Your answer must be an exact copy of all the entries.

(Task input)

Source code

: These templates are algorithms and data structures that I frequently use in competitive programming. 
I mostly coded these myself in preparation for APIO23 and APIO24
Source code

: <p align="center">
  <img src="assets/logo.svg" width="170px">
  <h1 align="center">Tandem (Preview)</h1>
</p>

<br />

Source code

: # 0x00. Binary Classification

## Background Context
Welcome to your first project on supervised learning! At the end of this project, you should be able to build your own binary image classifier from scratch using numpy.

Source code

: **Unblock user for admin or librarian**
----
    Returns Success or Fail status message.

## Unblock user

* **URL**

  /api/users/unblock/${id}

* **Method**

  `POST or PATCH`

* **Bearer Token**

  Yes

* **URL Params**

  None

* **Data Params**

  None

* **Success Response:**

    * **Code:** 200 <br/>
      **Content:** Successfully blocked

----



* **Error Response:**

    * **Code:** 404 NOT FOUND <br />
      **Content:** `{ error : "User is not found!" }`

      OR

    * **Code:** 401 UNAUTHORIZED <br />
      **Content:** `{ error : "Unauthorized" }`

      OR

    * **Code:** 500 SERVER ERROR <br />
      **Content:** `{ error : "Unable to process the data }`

(End Task input)

Answer space —
Source code

: These templates are algorithms and data structures that I frequently use in competitive programming. 
I mostly coded these myself in preparation for APIO23 and APIO24
Source code

: <p align="center">
  <img src="assets/logo.svg" width="170px">
  <h1 align="center">Tandem (Preview)</h1>
</p>

<br />

Source code

: # 0x00. Binary Classification

## Background Context
Welcome to your first project on supervised learning! At the end of this project, you should be able to build your own binary image classifier from scratch using numpy.

Source code

: **Unblock user for admin or librarian**
----
    Returns Success or Fail status message.

## Unblock user

* **URL**

  /api/users/unblock/${id}

* **Method**

  `POST or PATCH`

* **Bearer Token**

  Yes

* **URL Params**

  None

* **Data Params**

  None

* **Success Response:**

    * **Code:** 200 <br/>
      **Content:** Successfully blocked

----



* **Error Response:**

    * **Code:** 404 NOT FOUND <br />
      **Content:** `{ error : "User is not found!" }`

      OR

    * **Code:** 401 UNAUTHORIZED <br />
      **Content:** `{ error : "Unauthorized" }`

      OR

    * **Code:** 500 SERVER ERROR <br />
      **Content:** `{ error : "Unable to process the data }`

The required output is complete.